DATA FOR THE TASK:
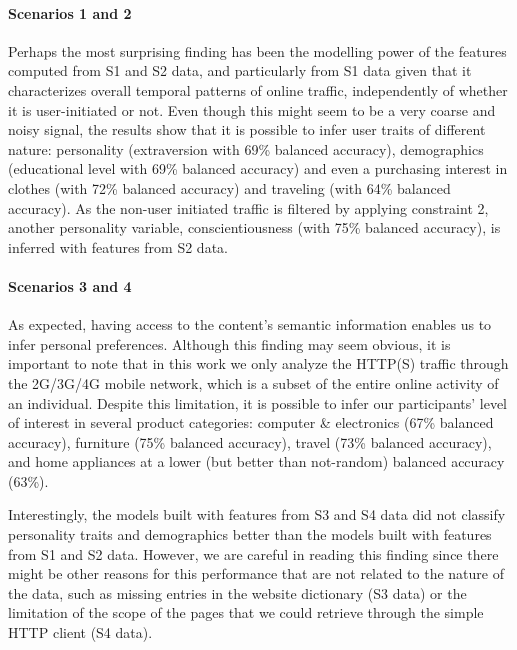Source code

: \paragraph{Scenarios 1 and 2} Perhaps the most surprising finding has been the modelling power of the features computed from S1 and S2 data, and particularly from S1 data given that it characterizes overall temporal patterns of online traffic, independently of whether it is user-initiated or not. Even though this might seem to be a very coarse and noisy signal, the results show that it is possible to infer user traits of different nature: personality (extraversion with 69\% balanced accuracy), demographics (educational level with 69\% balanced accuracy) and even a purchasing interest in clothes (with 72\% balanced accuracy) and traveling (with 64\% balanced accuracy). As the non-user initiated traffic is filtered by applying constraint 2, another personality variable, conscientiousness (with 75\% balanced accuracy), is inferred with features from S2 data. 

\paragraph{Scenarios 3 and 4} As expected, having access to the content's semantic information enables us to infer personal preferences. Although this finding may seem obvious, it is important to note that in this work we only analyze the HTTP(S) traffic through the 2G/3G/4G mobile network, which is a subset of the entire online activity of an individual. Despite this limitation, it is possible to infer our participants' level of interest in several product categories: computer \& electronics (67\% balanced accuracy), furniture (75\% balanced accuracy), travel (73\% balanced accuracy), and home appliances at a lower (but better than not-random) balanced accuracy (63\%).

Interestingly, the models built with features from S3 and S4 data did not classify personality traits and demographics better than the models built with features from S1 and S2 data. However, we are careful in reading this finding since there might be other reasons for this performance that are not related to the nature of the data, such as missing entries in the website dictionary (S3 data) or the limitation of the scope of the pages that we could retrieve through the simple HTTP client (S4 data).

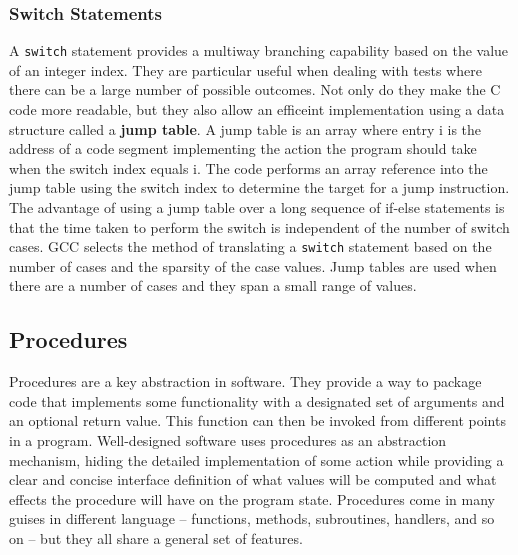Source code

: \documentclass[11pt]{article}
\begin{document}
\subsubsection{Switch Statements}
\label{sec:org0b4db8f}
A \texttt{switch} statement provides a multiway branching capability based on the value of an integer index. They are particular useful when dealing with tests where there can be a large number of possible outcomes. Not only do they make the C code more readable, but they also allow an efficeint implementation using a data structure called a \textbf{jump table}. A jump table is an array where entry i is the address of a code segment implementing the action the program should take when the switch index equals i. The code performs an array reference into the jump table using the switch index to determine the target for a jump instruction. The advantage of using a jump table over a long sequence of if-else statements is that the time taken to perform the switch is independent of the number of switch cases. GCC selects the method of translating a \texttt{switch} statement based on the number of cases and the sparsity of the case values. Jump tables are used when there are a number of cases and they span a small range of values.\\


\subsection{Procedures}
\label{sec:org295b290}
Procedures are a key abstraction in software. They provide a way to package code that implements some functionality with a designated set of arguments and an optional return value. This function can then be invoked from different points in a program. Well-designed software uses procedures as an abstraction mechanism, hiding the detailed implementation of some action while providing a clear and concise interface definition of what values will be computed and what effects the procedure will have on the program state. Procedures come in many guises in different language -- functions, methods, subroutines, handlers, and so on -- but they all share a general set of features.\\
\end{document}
---
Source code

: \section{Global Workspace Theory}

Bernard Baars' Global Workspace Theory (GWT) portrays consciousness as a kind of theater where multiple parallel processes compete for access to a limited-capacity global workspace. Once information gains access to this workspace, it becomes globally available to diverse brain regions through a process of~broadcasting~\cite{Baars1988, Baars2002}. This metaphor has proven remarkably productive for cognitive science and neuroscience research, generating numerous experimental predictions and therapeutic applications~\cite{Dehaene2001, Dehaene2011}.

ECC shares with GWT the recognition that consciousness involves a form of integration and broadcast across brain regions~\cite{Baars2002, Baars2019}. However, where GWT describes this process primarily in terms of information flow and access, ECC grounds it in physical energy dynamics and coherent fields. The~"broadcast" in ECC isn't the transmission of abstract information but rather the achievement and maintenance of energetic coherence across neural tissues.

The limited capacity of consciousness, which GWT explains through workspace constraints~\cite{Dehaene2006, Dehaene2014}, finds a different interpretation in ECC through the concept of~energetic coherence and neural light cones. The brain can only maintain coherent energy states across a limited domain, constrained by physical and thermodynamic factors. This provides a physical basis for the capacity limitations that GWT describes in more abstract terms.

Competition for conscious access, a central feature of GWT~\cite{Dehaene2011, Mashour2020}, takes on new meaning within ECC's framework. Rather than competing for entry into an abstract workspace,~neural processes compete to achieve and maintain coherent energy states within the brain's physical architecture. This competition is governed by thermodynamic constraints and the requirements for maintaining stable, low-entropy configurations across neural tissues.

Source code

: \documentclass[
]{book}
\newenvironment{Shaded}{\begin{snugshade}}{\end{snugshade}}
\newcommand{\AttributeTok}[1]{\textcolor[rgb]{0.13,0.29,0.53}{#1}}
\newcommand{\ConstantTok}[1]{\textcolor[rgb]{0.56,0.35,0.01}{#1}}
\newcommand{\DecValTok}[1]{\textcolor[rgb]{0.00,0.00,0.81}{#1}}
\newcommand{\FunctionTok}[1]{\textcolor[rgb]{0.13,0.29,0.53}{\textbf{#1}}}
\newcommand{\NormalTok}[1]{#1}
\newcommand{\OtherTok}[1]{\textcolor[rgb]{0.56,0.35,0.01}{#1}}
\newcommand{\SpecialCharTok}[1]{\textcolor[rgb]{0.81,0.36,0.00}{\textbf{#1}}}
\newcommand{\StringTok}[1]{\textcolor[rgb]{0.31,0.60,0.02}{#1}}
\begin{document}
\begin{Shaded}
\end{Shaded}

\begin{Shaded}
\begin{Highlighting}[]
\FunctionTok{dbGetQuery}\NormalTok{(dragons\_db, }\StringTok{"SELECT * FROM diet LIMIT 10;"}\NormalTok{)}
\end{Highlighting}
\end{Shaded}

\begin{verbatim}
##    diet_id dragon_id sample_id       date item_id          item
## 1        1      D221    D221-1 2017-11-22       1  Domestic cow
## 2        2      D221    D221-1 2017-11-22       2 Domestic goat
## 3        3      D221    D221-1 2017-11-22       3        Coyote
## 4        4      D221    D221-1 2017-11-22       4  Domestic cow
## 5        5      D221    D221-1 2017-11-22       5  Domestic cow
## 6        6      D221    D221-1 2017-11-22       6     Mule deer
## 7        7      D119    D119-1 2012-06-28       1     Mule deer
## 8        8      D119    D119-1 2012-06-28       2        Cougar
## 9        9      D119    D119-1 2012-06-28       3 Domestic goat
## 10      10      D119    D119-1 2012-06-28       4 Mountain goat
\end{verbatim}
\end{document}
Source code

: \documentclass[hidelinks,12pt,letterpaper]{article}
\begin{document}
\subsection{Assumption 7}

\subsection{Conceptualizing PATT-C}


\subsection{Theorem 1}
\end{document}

WHAT NEEDS TO BE DONE:
Whenever a line in the entries above includes the word "Mule", pull that line out.

RESPONSE TO THIS TASK:
## 6        6      D221    D221-1 2017-11-22       6     Mule deer
## 7        7      D119    D119-1 2012-06-28       1     Mule deer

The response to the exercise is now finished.